At a time when our gallant Police force are once more pleading poverty as an excuse for helping themselves to an even larger slice of the council tax pie, there comes this heart-warming little story.
A special drugs team swooped, we are told, on a warehouse in Great Harwood and seized 400 canabis plants. Hooray! I hear you shout, another slap in the face for evil drug barons, aren’t our policemen wonderful, etc. etc. Hmmm, well, wait and see.
The plants which were seized were, from the look of them, about 3ft tall. Now, I’m no expert in the cultivation of exotic species of plants, but even I know that it would take quite a while for a plant to achieve a height of three feet, certainly longer than a month lets say. I also know that, while growing, these plants exude a powerful and quite distinctive aroma. Have you ever had your nose close to a tomato plant? Well, it’s a lot more pungent than that. Just imagine the smell 400 plants must generate - 24 hours a day - seven days a week - increasing in intensity day-by-day for several weeks while they put on growth.
Indeed, it was the smell which first attracted the attention of the police. Now you would imagine that with the amount of noxious substances that have been peddled and seized in this region since 1968, that members of the constabulary would be fairly au fait with the smell of Cannabis resin, wouldn’t you? So much so that they would be able to spot it a mile off. After all, it is, as I have said, quite distinctive.

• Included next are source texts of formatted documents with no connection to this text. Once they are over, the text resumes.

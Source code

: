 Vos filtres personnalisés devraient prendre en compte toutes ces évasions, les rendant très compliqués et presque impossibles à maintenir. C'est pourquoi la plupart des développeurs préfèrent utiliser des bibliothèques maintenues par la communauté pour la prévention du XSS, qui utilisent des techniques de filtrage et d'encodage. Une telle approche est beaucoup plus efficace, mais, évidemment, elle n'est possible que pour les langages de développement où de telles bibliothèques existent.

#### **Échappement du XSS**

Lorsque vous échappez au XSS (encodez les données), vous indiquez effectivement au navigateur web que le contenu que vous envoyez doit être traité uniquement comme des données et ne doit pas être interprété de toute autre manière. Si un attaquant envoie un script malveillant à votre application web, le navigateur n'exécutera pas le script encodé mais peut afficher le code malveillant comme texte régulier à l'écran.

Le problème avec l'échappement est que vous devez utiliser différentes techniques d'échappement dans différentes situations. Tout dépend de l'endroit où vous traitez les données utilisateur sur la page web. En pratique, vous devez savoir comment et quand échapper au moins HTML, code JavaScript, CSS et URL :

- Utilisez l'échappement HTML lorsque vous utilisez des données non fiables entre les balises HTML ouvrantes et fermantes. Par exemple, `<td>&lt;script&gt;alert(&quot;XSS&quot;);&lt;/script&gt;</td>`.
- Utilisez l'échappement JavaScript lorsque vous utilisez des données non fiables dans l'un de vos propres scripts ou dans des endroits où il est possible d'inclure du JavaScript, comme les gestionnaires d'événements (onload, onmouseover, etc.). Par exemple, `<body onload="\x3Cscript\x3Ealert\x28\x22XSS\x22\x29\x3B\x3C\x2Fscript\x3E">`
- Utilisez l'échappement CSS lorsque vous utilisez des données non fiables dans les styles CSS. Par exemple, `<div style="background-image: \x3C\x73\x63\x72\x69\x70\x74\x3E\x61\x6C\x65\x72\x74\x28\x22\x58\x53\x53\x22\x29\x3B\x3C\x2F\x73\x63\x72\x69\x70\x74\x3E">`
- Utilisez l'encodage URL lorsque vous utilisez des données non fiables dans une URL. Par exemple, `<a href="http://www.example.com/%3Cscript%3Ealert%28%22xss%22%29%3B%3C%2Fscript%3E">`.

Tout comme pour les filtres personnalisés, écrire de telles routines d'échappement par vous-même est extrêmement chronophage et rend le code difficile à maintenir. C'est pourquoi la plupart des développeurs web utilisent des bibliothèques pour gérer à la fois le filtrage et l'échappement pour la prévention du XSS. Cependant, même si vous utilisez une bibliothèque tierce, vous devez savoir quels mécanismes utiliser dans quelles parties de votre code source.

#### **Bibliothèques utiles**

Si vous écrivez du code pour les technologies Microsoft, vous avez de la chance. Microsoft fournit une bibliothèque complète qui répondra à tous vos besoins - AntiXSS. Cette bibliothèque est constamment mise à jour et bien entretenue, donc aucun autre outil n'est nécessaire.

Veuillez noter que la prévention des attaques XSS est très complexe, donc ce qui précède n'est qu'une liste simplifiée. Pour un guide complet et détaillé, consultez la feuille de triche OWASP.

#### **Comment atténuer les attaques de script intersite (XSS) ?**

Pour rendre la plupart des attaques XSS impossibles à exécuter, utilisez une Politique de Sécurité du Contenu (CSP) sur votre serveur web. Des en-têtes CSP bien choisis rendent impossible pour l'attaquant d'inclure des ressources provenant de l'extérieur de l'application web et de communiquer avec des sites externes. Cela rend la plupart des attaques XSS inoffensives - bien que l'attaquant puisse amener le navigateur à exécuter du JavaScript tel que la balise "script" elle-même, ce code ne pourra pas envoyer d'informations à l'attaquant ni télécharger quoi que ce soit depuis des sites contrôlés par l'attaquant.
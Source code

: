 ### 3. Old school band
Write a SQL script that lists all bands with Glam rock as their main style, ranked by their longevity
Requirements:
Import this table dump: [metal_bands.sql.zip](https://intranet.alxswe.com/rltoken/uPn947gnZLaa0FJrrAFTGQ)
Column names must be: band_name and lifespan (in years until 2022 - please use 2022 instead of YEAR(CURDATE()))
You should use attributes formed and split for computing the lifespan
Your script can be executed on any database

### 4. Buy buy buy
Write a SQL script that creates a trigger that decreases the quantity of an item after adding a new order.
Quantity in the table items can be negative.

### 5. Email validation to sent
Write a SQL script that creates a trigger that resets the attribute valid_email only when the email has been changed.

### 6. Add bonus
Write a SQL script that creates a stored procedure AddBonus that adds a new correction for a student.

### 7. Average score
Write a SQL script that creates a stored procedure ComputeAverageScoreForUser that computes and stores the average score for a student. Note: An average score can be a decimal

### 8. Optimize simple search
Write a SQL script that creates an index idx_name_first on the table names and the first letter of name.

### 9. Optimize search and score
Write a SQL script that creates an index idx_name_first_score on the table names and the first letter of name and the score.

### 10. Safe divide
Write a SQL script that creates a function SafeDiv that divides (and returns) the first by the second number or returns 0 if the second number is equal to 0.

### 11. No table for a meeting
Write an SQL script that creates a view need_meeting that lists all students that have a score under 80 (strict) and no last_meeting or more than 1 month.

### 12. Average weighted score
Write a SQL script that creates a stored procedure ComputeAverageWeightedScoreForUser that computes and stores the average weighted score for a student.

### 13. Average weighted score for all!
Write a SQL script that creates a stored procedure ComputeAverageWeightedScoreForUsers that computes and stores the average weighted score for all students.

It is perhaps not even too fanciful to suppose that some of the more experienced officers would be able to identify a particular cultivar, simply from the aroma!
Inspector Chris Hayhurst said his officers were on cloud nine after their record find. An unfortunate choice of phrase it must be said, but he continued: “This is a fantastic example of diligent policing. Well, yes, I suppose it must be. It does indeed make a pleasant change from the constabulary’s more usual response to anything that is not either speed or alcohol related, and a great pity that such diligence does not seem to be applicable where domestic burglary, petty theft and vandalism are concerned.
Let us examine this diligent policing in a little more detail. The warehouse in question, where the plants had been growing for several weeks is situated, not in some remote, out of the way location, but, immediately behind the police station. Officers, their noses twitching, had been passing it daily while walking to and from their vehicles. And so, although they could smell the plants, they still required the services of special helicopter crew, equipped with heat seeking instruments to confirm the presence of an “unusually large” heat source in the building.
Am I alone in thinking that this seems like taking a sledge hammer to crack a nut?
Inspector Hayhurst, who leads Eastern Division’s Support Unit and, to judge from the evidence to hand, presumably lives in cloud cuckoo land, said: “There is no doubt that due to our actions a significant dent has been made in the cannabis market in East Lancashire” A remark which would be laughable were it not so revealing of the sad triumph of imagination over reality.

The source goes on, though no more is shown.